R/dbernppLocalDetection_normal.R

In nimbleSCR: Spatial Capture-Recapture (SCR) Methods Using 'nimble'

#' Local evaluation for a Bernoulli point process detection model
#' 
#' Density and random generation functions of the Bernoulli point process for detection based on a bivariate normal distribution. 
#' 
#' The \code{dbernppDetection_normal} distribution is a NIMBLE custom distribution which can be used to model and simulate
#' Bernoulli observations (\emph{x}) of a single individual in continuous space over a set of detection windows defined by their upper and lower
#' coordinates (\emph{lowerCoords,upperCoords}). The distribution assumes that an individual’s detection probability 
#' follows an isotropic multivariate normal centered on the individual's activity center (\emph{s}) with standard deviation (\emph{sd}).
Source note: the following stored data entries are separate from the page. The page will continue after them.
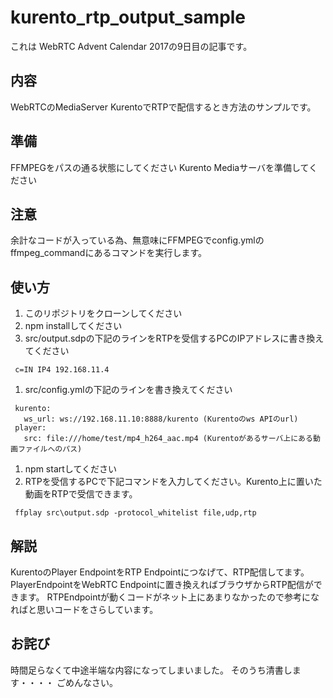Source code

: # kurento_rtp_output_sample

これは WebRTC Advent Calendar 2017の9日目の記事です。

## 内容
WebRTCのMediaServer KurentoでRTPで配信するとき方法のサンプルです。

## 準備
FFMPEGをパスの通る状態にしてください
Kurento Mediaサーバを準備してください

## 注意
余計なコードが入っている為、無意味にFFMPEGでconfig.ymlのffmpeg_commandにあるコマンドを実行します。

## 使い方
1. このリポジトリをクローンしてください
1. npm installしてください
1. src/output.sdpの下記のラインをRTPを受信するPCのIPアドレスに書き換えてください
```
 c=IN IP4 192.168.11.4
 ```
1. src/config.ymlの下記のラインを書き換えてください
```
 kurento:
   ws_url: ws://192.168.11.10:8888/kurento (Kurentoのws APIのurl)
 player:
   src: file:///home/test/mp4_h264_aac.mp4 (Kurentoがあるサーバ上にある動画ファイルへのパス)
```
1. npm startしてください
1. RTPを受信するPCで下記コマンドを入力してください。Kurento上に置いた動画をRTPで受信できます。
```
 ffplay src\output.sdp -protocol_whitelist file,udp,rtp
```

## 解説
KurentoのPlayer EndpointをRTP Endpointにつなげて、RTP配信してます。
PlayerEndpointをWebRTC Endpointに置き換えればブラウザからRTP配信ができます。
RTPEndpointが動くコードがネット上にあまりなかったので参考になればと思いコードをさらしています。

## お詫び
時間足らなくて中途半端な内容になってしまいました。
そのうち清書します・・・・
ごめんなさい。
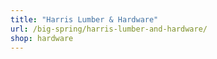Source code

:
 ```yaml
---
title: "Harris Lumber & Hardware"
url: /big-spring/harris-lumber-and-hardware/
shop: hardware
---
```

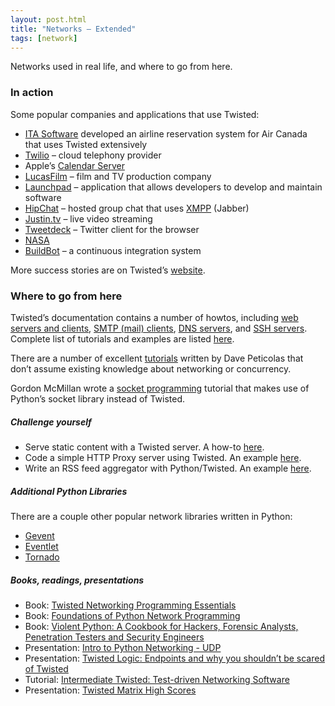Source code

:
 ```yaml
---
layout: post.html
title: "Networks – Extended"
tags: [network]
---
```


Networks used in real life, and where to go from here.

### In action

Some popular companies and applications that use Twisted:

* [ITA Software](http://en.wikipedia.org/wiki/ITA_Software) developed an airline reservation system for Air Canada that uses Twisted extensively
* [Twilio](www.twilio.com) – cloud telephony provider
* Apple’s [Calendar Server](http://trac.calendarserver.org/)
* [LucasFilm](http://twistedmatrix.com/trac/wiki/SuccessStories#Lucasfilm) – film and TV production company
* [Launchpad](http://twistedmatrix.com/trac/wiki/SuccessStories#Launchpad) – application that allows developers to develop and maintain software
* [HipChat](http://twistedmatrix.com/trac/wiki/SuccessStories#HipChat) – hosted group chat that uses [XMPP](http://en.wikipedia.org/wiki/XMPP) (Jabber)
* [Justin.tv](http://twistedmatrix.com/trac/wiki/SuccessStories#Justin.tv) – live video streaming
* [Tweetdeck](http://twistedmatrix.com/trac/wiki/SuccessStories#TweetDeck) – Twitter client for the browser
* [NASA](http://twistedmatrix.com/trac/wiki/SuccessStories#NASA)
* [BuildBot](http://en.wikipedia.org/wiki/BuildBot) – a continuous integration system

More success stories are on Twisted’s [website](http://twistedmatrix.com/trac/wiki/SuccessStories).

### Where to go from here

Twisted’s documentation contains a number of howtos, including [web servers and clients](http://twistedmatrix.com/documents/current/web/howto/), [SMTP (mail) clients](http://twistedmatrix.com/documents/current/mail/tutorial/smtpclient/smtpclient.html), [DNS servers](http://twistedmatrix.com/documents/current/names/howto/names.html), and [SSH servers](http://twistedmatrix.com/documents/current/conch/howto/conch_client.html).  Complete list of tutorials and examples are listed [here](http://twistedmatrix.com/documents/current/).

There are a number of excellent [tutorials](http://krondo.com/?page_id=1327) written by Dave Peticolas that don’t assume existing knowledge about networking or concurrency.

Gordon McMillan wrote a [socket programming](http://docs.python.org/2/howto/sockets.html) tutorial that makes use of Python’s socket library instead of Twisted.

##### Challenge yourself

* Serve static content with a Twisted server.  A how-to [here](http://jcalderone.livejournal.com/47954.html).
* Code a simple HTTP Proxy server using Twisted. An example [here](http://wiki.python.org/moin/Twisted-Examples).
* Write an RSS feed aggregator with Python/Twisted.  An example [here](http://code.activestate.com/recipes/277099-rss-aggregator-with-twisted/).

##### Additional Python Libraries

There are a couple other popular network libraries written in Python:

* [Gevent](http://sdiehl.github.io/gevent-tutorial/)
* [Eventlet](http://eventlet.net/doc/examples.html)
* [Tornado](http://www.tornadoweb.org/en/stable/)

##### Books, readings, presentations

* Book: [Twisted Networking Programming Essentials](http://www.amazon.com/Twisted-Network-Programming-Essentials-McKellar/dp/1449326110/ref=pd_sim_b_5)
* Book: [Foundations of Python Network Programming](http://www.amazon.com/Foundations-Python-Network-Programming-comprehensive/dp/1430230037/ref=pd_sim_b_3)
* Book: [Violent Python: A Cookbook for Hackers, Forensic Analysts, Penetration Testers and Security Engineers](http://www.amazon.com/Violent-Python-Cookbook-Penetration-Engineers/dp/1597499579/ref=pd_sim_b_2)
* Presentation: [Intro to Python Networking - UDP](http://www.youtube.com/watch?v=vNVMlXLGrTE)
* Presentation: [Twisted Logic: Endpoints and why you shouldn’t be scared of Twisted](http://pyvideo.org/video/1740/twisted-logic-endpoints-and-why-you-shouldnt-be)
* Tutorial: [Intermediate Twisted: Test-driven Networking Software](http://pyvideo.org/video/1715/intermediate-twisted-test-driven-networking-soft)
* Presentation: [Twisted Matrix High Scores](http://pyvideo.org/video/692/2-twisted-matrix-high-scores)
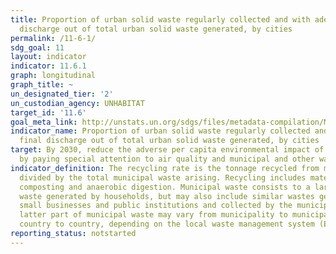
 ```yaml
---
title: Proportion of urban solid waste regularly collected and with adequate final
  discharge out of total urban solid waste generated, by cities
permalink: /11-6-1/
sdg_goal: 11
layout: indicator
indicator: 11.6.1
graph: longitudinal
graph_title: ~
un_designated_tier: '2'
un_custodian_agency: UNHABITAT
target_id: '11.6'
goal_meta_link: http://unstats.un.org/sdgs/files/metadata-compilation/Metadata-Goal-11.pdf
indicator_name: Proportion of urban solid waste regularly collected and with adequate
  final discharge out of total urban solid waste generated, by cities
target: By 2030, reduce the adverse per capita environmental impact of cities, including
  by paying special attention to air quality and municipal and other waste management.
indicator_definition: The recycling rate is the tonnage recycled from municipal waste
  divided by the total municipal waste arising. Recycling includes material recycling,
  composting and anaerobic digestion. Municipal waste consists to a large extent of
  waste generated by households, but may also include similar wastes generated by
  small businesses and public institutions and collected by the municipality; this
  latter part of municipal waste may vary from municipality to municipality and from
  country to country, depending on the local waste management system (Eurostat, 2013)
reporting_status: notstarted
---
```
#' The local evaluation approach is implemented.
#' 
#' 
#' @name dbernppLocalDetection_normal
#' 
#' @param x Vector with three elements representing the x- and y-coordinates (x[1:2]), and the corresponding id the detection window (x[3]) of a single spatial point (detection location) scaled to the habitat (see \code{scaleCoordsToHabitatGrid}).
#' @param n Integer specifying the number of realizations to generate.  Only n = 1 is supported.
#' @param lowerCoords,upperCoords Matrices of lower and upper x- and y-coordinates of all detection windows. One row for each window.
#' Each window should be of size 1x1 (after rescaling if necessary). 
#' @param s Vector of x- and y-coordinates of the isotropic bivariate normal distribution mean (i.e. the AC location).
#' @param sd Standard deviation of the bivariate normal distribution.
#' @param baseIntensities Vector of baseline detection intensities for all detection windows.
#' @param habitatGridLocal Matrix of rescaled habitat grid cells indices, as returned by the \code{getLocalObjects} function (object named \code{habitatGrid}).        
#' @param resizeFactor Aggregation factor used in the  \code{getLocalObjects} function to reduce the number of habitat grid cells.   
#' @param localObsWindowIndices Matrix of indices of local observation windows around each local habitat grid cell (habitatGridLocal), from localIndices returned by the \code{getLocalObjects} function.
#' @param numLocalObsWindows Vector of numbers of local observation windows around all habitat grid cells, as returned by the getLocalObjects function (object named \code{numLocalIndices}). 
#' The ith number gives the number of local (original) observation windows for the ith (rescaled) habitat window.
#' @param numWindows Number of detection windows. This value (positive integer) is used to truncate \code{lowerCoords} and \code{upperCoords} 
#' so that extra rows beyond \code{numWindows} are ignored. 
#' @param indicator Binary argument specifying whether the individual is available for detection (indicator = 1) or not (indicator = 0).
#' @param log Logical argument, specifying whether to return the log-probability of the distribution.
#' 
#' @return The (log) probability density of the observation vector \code{x}.
#' 
#' @author Wei Zhang and Cyril Milleret
#' 
#' 
#' @references 
#'
#' W. Zhang, J. D. Chipperfield, J. B. Illian, P. Dupont, C. Milleret, P. de Valpine and R. Bischof. 2020. 
#' A hierarchical point process model for spatial capture-recapture data. bioRxiv. DOI 10.1101/2020.10.06.325035 
#' 
#' C. Milleret, P. Dupont, C. Bonenfant, H. Brøseth, Ø. Flagstad, C. Sutherland and R. Bischof. 2019. 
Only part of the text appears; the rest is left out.